- Task item -
Report every line of the records below that contains the word "return".

[Dataset entries]

# # #

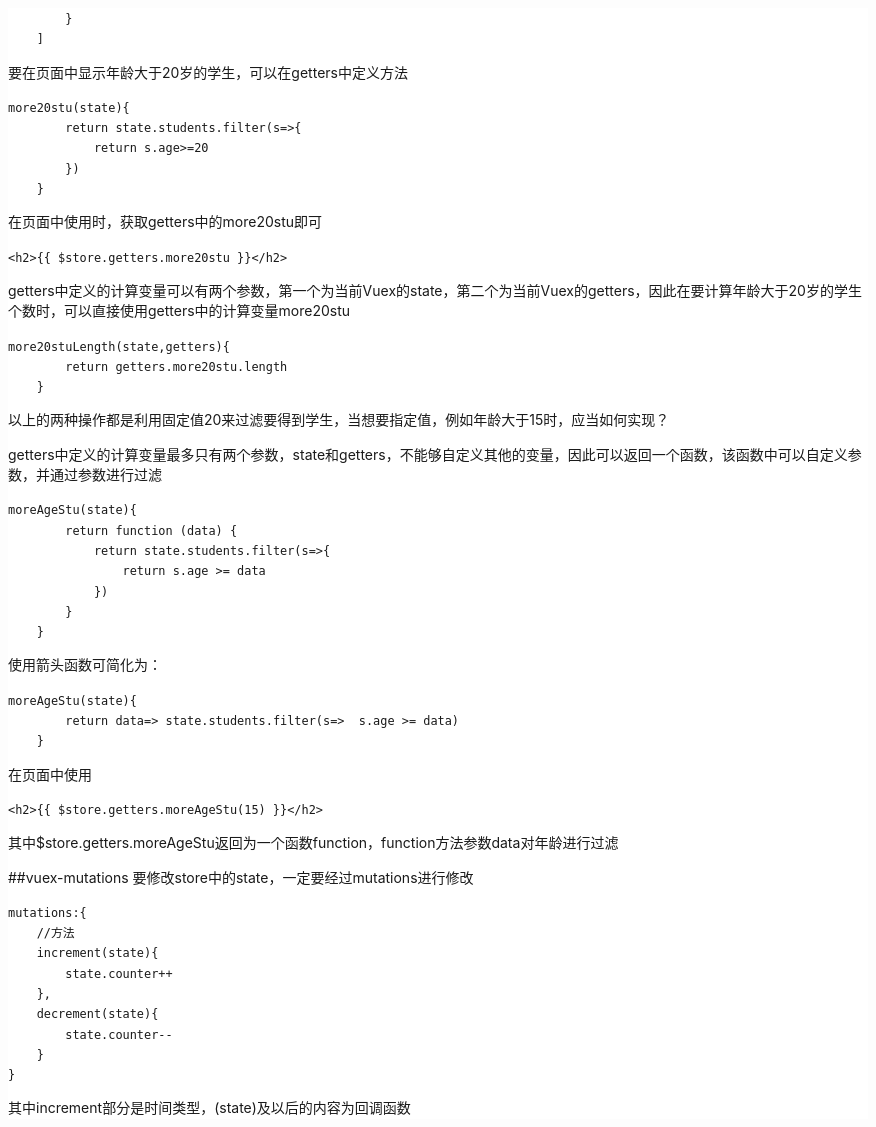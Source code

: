             }
        ]
要在页面中显示年龄大于20岁的学生，可以在getters中定义方法

	more20stu(state){
            return state.students.filter(s=>{
                return s.age>=20
            })
        }

在页面中使用时，获取getters中的more20stu即可

	<h2>{{ $store.getters.more20stu }}</h2>

getters中定义的计算变量可以有两个参数，第一个为当前Vuex的state，第二个为当前Vuex的getters，因此在要计算年龄大于20岁的学生个数时，可以直接使用getters中的计算变量more20stu

	more20stuLength(state,getters){
            return getters.more20stu.length
        }

以上的两种操作都是利用固定值20来过滤要得到学生，当想要指定值，例如年龄大于15时，应当如何实现？

getters中定义的计算变量最多只有两个参数，state和getters，不能够自定义其他的变量，因此可以返回一个函数，该函数中可以自定义参数，并通过参数进行过滤

	moreAgeStu(state){
            return function (data) {
                return state.students.filter(s=>{
                    return s.age >= data
                })
            }
        }
使用箭头函数可简化为：

	moreAgeStu(state){
            return data=> state.students.filter(s=>  s.age >= data)
        }
在页面中使用

	<h2>{{ $store.getters.moreAgeStu(15) }}</h2>

其中$store.getters.moreAgeStu返回为一个函数function，function方法参数data对年龄进行过滤

##vuex-mutations
要修改store中的state，一定要经过mutations进行修改

	mutations:{
        //方法
        increment(state){
            state.counter++
        },
        decrement(state){
            state.counter--
        }
    }
其中increment部分是时间类型，(state)及以后的内容为回调函数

# # #

- Response to this task -
            return state.students.filter(s=>{
                return s.age>=20
            return getters.more20stu.length
            return function (data) {
                return state.students.filter(s=>{
                    return s.age >= data
            return data=> state.students.filter(s=>  s.age >= data)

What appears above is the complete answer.